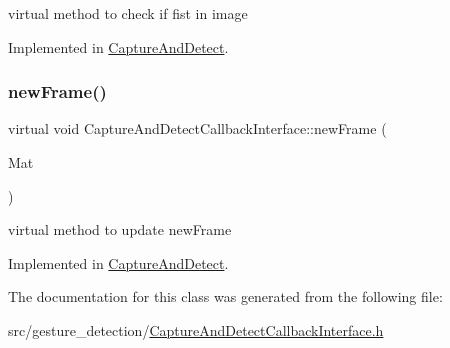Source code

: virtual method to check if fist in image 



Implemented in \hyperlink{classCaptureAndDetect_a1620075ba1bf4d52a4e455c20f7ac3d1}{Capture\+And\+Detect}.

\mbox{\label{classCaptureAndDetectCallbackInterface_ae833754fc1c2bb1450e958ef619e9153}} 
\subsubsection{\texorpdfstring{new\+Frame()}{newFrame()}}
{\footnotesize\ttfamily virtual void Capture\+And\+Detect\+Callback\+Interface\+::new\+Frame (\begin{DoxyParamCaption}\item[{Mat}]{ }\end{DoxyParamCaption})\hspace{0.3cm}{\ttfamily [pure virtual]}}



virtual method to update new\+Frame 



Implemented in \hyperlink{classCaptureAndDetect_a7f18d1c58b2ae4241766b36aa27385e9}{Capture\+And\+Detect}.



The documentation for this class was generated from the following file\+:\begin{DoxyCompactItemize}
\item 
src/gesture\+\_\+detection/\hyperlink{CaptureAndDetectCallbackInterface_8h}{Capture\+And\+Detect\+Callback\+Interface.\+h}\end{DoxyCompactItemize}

▸ What you are asked to do
How many lines in the records above hold the string "DoxyCompactItemize"? Only the number is wanted.

▸ Exercise response
2